> YOUR TASK
Wherever the word "there" shows up in the data, report the line it sits in.

[[ INPUT RECORDS, beginning ]]

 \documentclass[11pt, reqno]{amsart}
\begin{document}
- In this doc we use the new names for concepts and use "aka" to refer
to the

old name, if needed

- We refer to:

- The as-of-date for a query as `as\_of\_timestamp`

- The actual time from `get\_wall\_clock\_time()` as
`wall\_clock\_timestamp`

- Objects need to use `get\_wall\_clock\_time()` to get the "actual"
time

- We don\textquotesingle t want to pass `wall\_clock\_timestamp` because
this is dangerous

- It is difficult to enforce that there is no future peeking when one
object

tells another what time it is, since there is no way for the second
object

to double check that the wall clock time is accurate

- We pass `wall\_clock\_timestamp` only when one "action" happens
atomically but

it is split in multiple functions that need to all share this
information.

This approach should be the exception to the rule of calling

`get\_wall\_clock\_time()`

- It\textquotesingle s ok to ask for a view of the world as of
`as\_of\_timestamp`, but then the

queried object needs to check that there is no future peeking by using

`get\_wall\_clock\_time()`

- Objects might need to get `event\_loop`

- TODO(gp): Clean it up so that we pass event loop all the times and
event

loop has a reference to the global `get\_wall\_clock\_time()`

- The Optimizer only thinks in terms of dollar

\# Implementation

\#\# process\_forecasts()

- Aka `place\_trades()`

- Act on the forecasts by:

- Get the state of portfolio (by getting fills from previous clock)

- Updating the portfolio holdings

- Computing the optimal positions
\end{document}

[[ INPUT RECORDS, end ]]
[[ INPUT RECORDS, beginning ]]

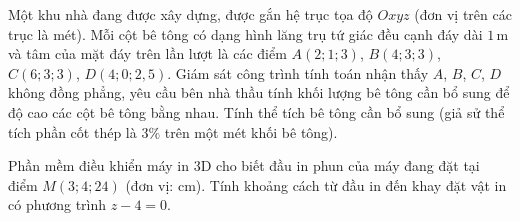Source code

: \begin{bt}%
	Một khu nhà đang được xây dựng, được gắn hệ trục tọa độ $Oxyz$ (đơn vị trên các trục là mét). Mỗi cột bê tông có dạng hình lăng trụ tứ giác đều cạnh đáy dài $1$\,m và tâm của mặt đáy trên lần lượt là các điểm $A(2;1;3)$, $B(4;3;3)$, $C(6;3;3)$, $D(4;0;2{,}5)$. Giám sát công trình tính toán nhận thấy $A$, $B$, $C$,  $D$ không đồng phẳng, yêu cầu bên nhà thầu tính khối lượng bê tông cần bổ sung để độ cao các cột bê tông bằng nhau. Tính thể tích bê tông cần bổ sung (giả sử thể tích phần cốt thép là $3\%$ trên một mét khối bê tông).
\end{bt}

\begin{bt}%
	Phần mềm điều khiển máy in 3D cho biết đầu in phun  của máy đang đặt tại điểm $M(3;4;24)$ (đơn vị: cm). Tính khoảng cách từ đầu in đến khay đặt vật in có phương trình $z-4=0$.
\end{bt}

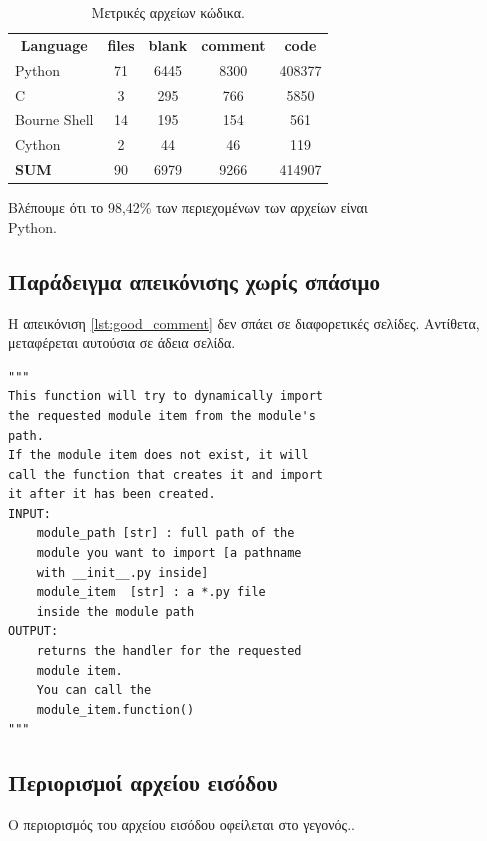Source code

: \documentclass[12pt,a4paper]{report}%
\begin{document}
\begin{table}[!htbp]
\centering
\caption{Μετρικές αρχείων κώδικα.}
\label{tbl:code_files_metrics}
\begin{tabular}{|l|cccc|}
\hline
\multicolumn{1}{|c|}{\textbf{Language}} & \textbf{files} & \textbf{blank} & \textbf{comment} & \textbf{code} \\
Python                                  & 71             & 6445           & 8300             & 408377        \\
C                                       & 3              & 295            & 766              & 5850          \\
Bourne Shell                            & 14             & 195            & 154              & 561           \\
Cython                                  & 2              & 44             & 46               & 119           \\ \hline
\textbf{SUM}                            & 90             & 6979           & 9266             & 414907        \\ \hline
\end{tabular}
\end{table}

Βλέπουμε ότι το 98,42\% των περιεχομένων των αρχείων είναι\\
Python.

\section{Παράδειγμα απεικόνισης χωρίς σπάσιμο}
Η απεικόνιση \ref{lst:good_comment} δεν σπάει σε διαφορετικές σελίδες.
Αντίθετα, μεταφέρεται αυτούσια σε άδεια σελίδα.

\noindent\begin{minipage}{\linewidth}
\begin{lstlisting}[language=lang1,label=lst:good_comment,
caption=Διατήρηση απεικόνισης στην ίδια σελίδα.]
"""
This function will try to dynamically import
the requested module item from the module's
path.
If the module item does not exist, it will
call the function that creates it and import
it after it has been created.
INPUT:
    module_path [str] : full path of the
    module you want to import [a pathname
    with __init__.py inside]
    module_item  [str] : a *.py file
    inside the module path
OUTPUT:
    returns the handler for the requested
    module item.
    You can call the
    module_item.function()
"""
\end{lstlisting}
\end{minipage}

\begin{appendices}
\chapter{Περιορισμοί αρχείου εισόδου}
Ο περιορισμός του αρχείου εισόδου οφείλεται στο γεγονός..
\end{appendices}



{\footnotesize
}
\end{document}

[[ INPUT RECORDS, end ]]

> FINISHED TASK
- It is difficult to enforce that there is no future peeking when one
tells another what time it is, since there is no way for the second
queried object needs to check that there is no future peeking by using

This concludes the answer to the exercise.